Registration and Visualization of 3D Breast Images
Sitter, Adrien Eric 1992-
MetadataShow full item record
Breast cancer is one of the most common invasive cancers in women. Current treatment for women diagnosed with this cancer often consists of surgical removal of the entire breast (i.e., mastectomy). Most women who choose to undergo mastectomy, however, are concerned about their body image and reconstructive surgery is a potential option for them to restore the body appearance. It is well understood that reconstructive surgery has an important psychological impact on the patients as it contributes to the patients' self-perception of their body. A critical step in this process is for the patients to be able to view their reconstructed breast prior to election of the procedure. In Houston, Texas, psychologists, plastic surgeons, engineers and professors have initiated the Breast Aesthetics project and have gathered together their efforts for the development of a 3D computer technology to help patients actively participate in the rebuilding of their breast and facilitating the choice of reconstruction options that would best meet their quality-of-life concerns. This is done by offering patients a 3D view of the changes of their breast during the reconstruction process and simulation of what their breast would look like after reconstructive surgery. This thesis describes the Breast Reconstruction Visualization software.
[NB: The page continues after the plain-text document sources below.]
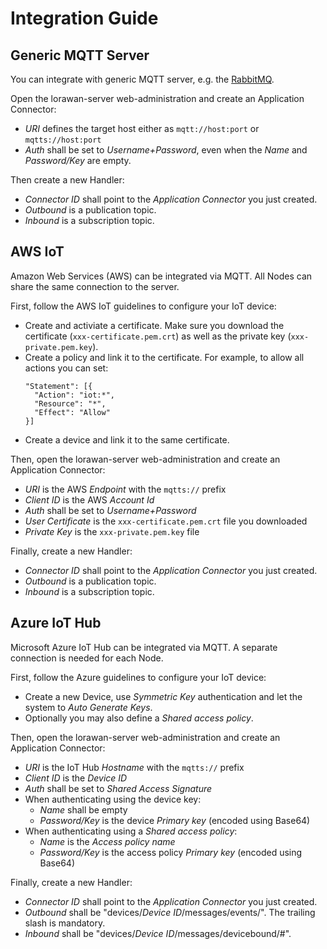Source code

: # Integration Guide

## Generic MQTT Server

You can integrate with generic MQTT server, e.g. the
[RabbitMQ](https://www.rabbitmq.com/mqtt.html).

Open the lorawan-server web-administration and create an Application Connector:
 * *URI* defines the target host either as `mqtt://host:port` or `mqtts://host:port`
 * *Auth* shall be set to *Username+Password*, even when the *Name* and
   *Password/Key* are empty.

Then create a new Handler:
 * *Connector ID* shall point to the *Application Connector* you just created.
 * *Outbound* is a publication topic.
 * *Inbound* is a subscription topic.

## AWS IoT

Amazon Web Services (AWS) can be integrated via MQTT. All Nodes can share the same
connection to the server.

First, follow the AWS IoT guidelines to configure your IoT device:
 * Create and activiate a certificate. Make sure you download the certificate
   (`xxx-certificate.pem.crt`) as well as the private key (`xxx-private.pem.key`).
 * Create a policy and link it to the certificate. For example, to allow
   all actions you can set:
   ```
   "Statement": [{
     "Action": "iot:*",
     "Resource": "*",
     "Effect": "Allow"
   }]
   ```
 * Create a device and link it to the same certificate.

Then, open the lorawan-server web-administration and create an Application Connector:
 * *URI* is the AWS *Endpoint* with the `mqtts://` prefix
 * *Client ID* is the AWS *Account Id*
 * *Auth* shall be set to *Username+Password*
 * *User Certificate* is the `xxx-certificate.pem.crt` file you downloaded
 * *Private Key* is the `xxx-private.pem.key` file

Finally, create a new Handler:
 * *Connector ID* shall point to the *Application Connector* you just created.
 * *Outbound* is a publication topic.
 * *Inbound* is a subscription topic.

## Azure IoT Hub

Microsoft Azure IoT Hub can be integrated via MQTT. A separate connection is
needed for each Node.

First, follow the Azure guidelines to configure your IoT device:
 * Create a new Device, use *Symmetric Key* authentication and let the system to
   *Auto Generate Keys*.
 * Optionally you may also define a *Shared access policy*.

Then, open the lorawan-server web-administration and create an Application Connector:
 * *URI* is the IoT Hub *Hostname* with the `mqtts://` prefix
 * *Client ID* is the *Device ID*
 * *Auth* shall be set to *Shared Access Signature*
 * When authenticating using the device key:
   * *Name* shall be empty
   * *Password/Key* is the device *Primary key* (encoded using Base64)
 * When authenticating using a *Shared access policy*:
   * *Name* is the *Access policy name*
   * *Password/Key* is the access policy *Primary key* (encoded using Base64)

Finally, create a new Handler:
 * *Connector ID* shall point to the *Application Connector* you just created.
 * *Outbound* shall be "devices/*Device ID*/messages/events/".
   The trailing slash is mandatory.
 * *Inbound* shall be "devices/*Device ID*/messages/devicebound/#".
It is presently being used by plastic surgeons and is able to provide 3D Visualization of a patient's breast 3D pictures. It also provides several measurements by using adequately selected fiducial markers on those pictures. The overall software architecture and design of the software is presented. In addition, visualizing changes to the breast over multiple stages of reconstruction is an important feature for the patient, and this requires registration of 3D pictures. This thesis details the algorithms and implementation of fully automated 3D registration in three steps. The first step is the detection of two landmarks on the body of the patient: the Sternal Notch and the Umbilicus. Next, thirteen points are automatically selected on the body of the patient based on the positions of the landmarks. The final step is a rigid registration based on the previously detected and selected points.